Input records.
-=-=-

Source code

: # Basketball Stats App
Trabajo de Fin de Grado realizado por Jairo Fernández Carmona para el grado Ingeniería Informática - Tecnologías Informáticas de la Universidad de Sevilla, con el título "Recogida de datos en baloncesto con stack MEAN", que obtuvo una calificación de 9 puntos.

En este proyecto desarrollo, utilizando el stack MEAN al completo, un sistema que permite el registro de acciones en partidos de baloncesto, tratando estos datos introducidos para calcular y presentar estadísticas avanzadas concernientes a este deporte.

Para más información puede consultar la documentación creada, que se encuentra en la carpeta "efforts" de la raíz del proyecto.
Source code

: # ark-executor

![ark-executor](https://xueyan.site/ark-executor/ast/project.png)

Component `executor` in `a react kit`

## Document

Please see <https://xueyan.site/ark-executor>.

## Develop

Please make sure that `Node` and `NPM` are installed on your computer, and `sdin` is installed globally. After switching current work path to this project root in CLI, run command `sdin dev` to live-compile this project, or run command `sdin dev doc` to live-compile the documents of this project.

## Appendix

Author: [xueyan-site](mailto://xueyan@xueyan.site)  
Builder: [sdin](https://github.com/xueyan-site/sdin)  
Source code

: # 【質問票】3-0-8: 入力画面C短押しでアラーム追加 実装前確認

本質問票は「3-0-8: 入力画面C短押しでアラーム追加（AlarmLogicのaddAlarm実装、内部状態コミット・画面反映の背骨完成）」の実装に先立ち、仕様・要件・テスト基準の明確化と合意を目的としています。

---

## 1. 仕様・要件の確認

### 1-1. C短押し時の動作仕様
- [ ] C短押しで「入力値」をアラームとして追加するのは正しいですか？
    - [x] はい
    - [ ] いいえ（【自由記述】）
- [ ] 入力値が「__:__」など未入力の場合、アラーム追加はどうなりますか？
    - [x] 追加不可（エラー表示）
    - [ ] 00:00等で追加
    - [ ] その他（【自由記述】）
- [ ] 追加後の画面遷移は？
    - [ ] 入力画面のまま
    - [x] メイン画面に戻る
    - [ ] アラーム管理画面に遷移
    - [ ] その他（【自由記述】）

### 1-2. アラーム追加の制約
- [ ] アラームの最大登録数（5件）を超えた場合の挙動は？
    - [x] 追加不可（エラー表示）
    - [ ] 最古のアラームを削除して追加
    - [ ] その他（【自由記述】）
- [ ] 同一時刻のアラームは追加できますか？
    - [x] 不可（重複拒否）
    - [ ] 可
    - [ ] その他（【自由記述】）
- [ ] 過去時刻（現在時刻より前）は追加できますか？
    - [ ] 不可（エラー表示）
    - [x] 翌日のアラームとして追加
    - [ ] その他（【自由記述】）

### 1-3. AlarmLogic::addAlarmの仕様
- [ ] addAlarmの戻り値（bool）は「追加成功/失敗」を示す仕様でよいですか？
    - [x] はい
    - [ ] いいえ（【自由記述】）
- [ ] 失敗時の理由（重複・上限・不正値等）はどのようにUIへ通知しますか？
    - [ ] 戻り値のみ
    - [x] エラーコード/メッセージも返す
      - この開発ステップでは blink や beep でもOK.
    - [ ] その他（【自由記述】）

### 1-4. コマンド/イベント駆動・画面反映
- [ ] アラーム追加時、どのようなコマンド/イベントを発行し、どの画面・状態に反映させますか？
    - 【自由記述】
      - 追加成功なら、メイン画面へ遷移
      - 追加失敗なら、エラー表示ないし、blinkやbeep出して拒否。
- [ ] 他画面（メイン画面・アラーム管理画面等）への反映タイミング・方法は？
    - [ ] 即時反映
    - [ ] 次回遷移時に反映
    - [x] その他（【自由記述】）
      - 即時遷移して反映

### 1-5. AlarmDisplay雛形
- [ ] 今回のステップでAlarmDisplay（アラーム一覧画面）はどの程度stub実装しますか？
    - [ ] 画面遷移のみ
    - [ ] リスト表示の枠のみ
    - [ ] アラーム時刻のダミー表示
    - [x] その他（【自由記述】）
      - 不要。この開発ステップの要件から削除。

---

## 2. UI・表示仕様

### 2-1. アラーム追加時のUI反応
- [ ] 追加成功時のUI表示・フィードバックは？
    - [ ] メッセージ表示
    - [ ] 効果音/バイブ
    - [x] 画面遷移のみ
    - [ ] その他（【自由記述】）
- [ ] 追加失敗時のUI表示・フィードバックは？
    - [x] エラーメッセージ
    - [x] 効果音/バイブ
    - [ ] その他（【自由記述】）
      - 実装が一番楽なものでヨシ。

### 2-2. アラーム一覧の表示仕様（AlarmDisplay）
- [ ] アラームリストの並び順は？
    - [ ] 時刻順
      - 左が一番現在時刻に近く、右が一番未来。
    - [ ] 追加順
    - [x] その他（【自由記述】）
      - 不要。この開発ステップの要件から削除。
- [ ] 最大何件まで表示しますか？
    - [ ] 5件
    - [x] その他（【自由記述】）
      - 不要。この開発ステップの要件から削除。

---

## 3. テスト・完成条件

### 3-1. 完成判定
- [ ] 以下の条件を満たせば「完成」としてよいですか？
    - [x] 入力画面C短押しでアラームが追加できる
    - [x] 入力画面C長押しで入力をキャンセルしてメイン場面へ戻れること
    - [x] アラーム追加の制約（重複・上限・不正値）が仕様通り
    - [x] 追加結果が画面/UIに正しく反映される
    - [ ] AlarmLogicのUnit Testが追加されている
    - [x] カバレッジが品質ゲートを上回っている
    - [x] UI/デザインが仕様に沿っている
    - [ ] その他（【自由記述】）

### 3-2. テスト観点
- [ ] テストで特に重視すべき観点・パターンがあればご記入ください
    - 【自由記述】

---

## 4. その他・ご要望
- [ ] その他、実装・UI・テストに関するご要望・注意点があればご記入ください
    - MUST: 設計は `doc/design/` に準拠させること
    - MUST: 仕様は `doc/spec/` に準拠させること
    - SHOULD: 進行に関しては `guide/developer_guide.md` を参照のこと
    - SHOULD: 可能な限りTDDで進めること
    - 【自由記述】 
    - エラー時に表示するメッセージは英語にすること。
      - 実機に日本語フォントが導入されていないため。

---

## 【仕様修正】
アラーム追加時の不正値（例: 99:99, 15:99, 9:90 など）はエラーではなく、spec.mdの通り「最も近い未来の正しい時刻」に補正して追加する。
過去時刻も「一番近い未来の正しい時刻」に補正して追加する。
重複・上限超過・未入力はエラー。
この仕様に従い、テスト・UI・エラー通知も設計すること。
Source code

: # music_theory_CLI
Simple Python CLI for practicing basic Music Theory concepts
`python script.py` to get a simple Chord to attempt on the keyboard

-=-=-

What is required.
The records above must be transcribed in full, word for word.

Solution to the problem.
Source code

: # Basketball Stats App
Trabajo de Fin de Grado realizado por Jairo Fernández Carmona para el grado Ingeniería Informática - Tecnologías Informáticas de la Universidad de Sevilla, con el título "Recogida de datos en baloncesto con stack MEAN", que obtuvo una calificación de 9 puntos.

En este proyecto desarrollo, utilizando el stack MEAN al completo, un sistema que permite el registro de acciones en partidos de baloncesto, tratando estos datos introducidos para calcular y presentar estadísticas avanzadas concernientes a este deporte.

Para más información puede consultar la documentación creada, que se encuentra en la carpeta "efforts" de la raíz del proyecto.
Source code

: # ark-executor

![ark-executor](https://xueyan.site/ark-executor/ast/project.png)

Component `executor` in `a react kit`

## Document

Please see <https://xueyan.site/ark-executor>.

## Develop

Please make sure that `Node` and `NPM` are installed on your computer, and `sdin` is installed globally. After switching current work path to this project root in CLI, run command `sdin dev` to live-compile this project, or run command `sdin dev doc` to live-compile the documents of this project.

## Appendix

Author: [xueyan-site](mailto://xueyan@xueyan.site)  
Builder: [sdin](https://github.com/xueyan-site/sdin)  
Source code

: # 【質問票】3-0-8: 入力画面C短押しでアラーム追加 実装前確認

本質問票は「3-0-8: 入力画面C短押しでアラーム追加（AlarmLogicのaddAlarm実装、内部状態コミット・画面反映の背骨完成）」の実装に先立ち、仕様・要件・テスト基準の明確化と合意を目的としています。

---

## 1. 仕様・要件の確認

### 1-1. C短押し時の動作仕様
- [ ] C短押しで「入力値」をアラームとして追加するのは正しいですか？
    - [x] はい
    - [ ] いいえ（【自由記述】）
- [ ] 入力値が「__:__」など未入力の場合、アラーム追加はどうなりますか？
    - [x] 追加不可（エラー表示）
    - [ ] 00:00等で追加
    - [ ] その他（【自由記述】）
- [ ] 追加後の画面遷移は？
    - [ ] 入力画面のまま
    - [x] メイン画面に戻る
    - [ ] アラーム管理画面に遷移
    - [ ] その他（【自由記述】）

### 1-2. アラーム追加の制約
- [ ] アラームの最大登録数（5件）を超えた場合の挙動は？
    - [x] 追加不可（エラー表示）
    - [ ] 最古のアラームを削除して追加
    - [ ] その他（【自由記述】）
- [ ] 同一時刻のアラームは追加できますか？
    - [x] 不可（重複拒否）
    - [ ] 可
    - [ ] その他（【自由記述】）
- [ ] 過去時刻（現在時刻より前）は追加できますか？
    - [ ] 不可（エラー表示）
    - [x] 翌日のアラームとして追加
    - [ ] その他（【自由記述】）

### 1-3. AlarmLogic::addAlarmの仕様
- [ ] addAlarmの戻り値（bool）は「追加成功/失敗」を示す仕様でよいですか？
    - [x] はい
    - [ ] いいえ（【自由記述】）
- [ ] 失敗時の理由（重複・上限・不正値等）はどのようにUIへ通知しますか？
    - [ ] 戻り値のみ
    - [x] エラーコード/メッセージも返す
      - この開発ステップでは blink や beep でもOK.
    - [ ] その他（【自由記述】）

### 1-4. コマンド/イベント駆動・画面反映
- [ ] アラーム追加時、どのようなコマンド/イベントを発行し、どの画面・状態に反映させますか？
    - 【自由記述】
      - 追加成功なら、メイン画面へ遷移
      - 追加失敗なら、エラー表示ないし、blinkやbeep出して拒否。
- [ ] 他画面（メイン画面・アラーム管理画面等）への反映タイミング・方法は？
    - [ ] 即時反映
    - [ ] 次回遷移時に反映
    - [x] その他（【自由記述】）
      - 即時遷移して反映

### 1-5. AlarmDisplay雛形
- [ ] 今回のステップでAlarmDisplay（アラーム一覧画面）はどの程度stub実装しますか？
    - [ ] 画面遷移のみ
    - [ ] リスト表示の枠のみ
    - [ ] アラーム時刻のダミー表示
    - [x] その他（【自由記述】）
      - 不要。この開発ステップの要件から削除。

---

## 2. UI・表示仕様

### 2-1. アラーム追加時のUI反応
- [ ] 追加成功時のUI表示・フィードバックは？
    - [ ] メッセージ表示
    - [ ] 効果音/バイブ
    - [x] 画面遷移のみ
    - [ ] その他（【自由記述】）
- [ ] 追加失敗時のUI表示・フィードバックは？
    - [x] エラーメッセージ
    - [x] 効果音/バイブ
    - [ ] その他（【自由記述】）
      - 実装が一番楽なものでヨシ。

### 2-2. アラーム一覧の表示仕様（AlarmDisplay）
- [ ] アラームリストの並び順は？
    - [ ] 時刻順
      - 左が一番現在時刻に近く、右が一番未来。
    - [ ] 追加順
    - [x] その他（【自由記述】）
      - 不要。この開発ステップの要件から削除。
- [ ] 最大何件まで表示しますか？
    - [ ] 5件
    - [x] その他（【自由記述】）
      - 不要。この開発ステップの要件から削除。

---

## 3. テスト・完成条件

### 3-1. 完成判定
- [ ] 以下の条件を満たせば「完成」としてよいですか？
    - [x] 入力画面C短押しでアラームが追加できる
    - [x] 入力画面C長押しで入力をキャンセルしてメイン場面へ戻れること
    - [x] アラーム追加の制約（重複・上限・不正値）が仕様通り
    - [x] 追加結果が画面/UIに正しく反映される
    - [ ] AlarmLogicのUnit Testが追加されている
    - [x] カバレッジが品質ゲートを上回っている
    - [x] UI/デザインが仕様に沿っている
    - [ ] その他（【自由記述】）

### 3-2. テスト観点
- [ ] テストで特に重視すべき観点・パターンがあればご記入ください
    - 【自由記述】

---

## 4. その他・ご要望
- [ ] その他、実装・UI・テストに関するご要望・注意点があればご記入ください
    - MUST: 設計は `doc/design/` に準拠させること
    - MUST: 仕様は `doc/spec/` に準拠させること
    - SHOULD: 進行に関しては `guide/developer_guide.md` を参照のこと
    - SHOULD: 可能な限りTDDで進めること
    - 【自由記述】 
    - エラー時に表示するメッセージは英語にすること。
      - 実機に日本語フォントが導入されていないため。

---

## 【仕様修正】
アラーム追加時の不正値（例: 99:99, 15:99, 9:90 など）はエラーではなく、spec.mdの通り「最も近い未来の正しい時刻」に補正して追加する。
過去時刻も「一番近い未来の正しい時刻」に補正して追加する。
重複・上限超過・未入力はエラー。
この仕様に従い、テスト・UI・エラー通知も設計すること。
Source code

: # music_theory_CLI
Simple Python CLI for practicing basic Music Theory concepts
`python script.py` to get a simple Chord to attempt on the keyboard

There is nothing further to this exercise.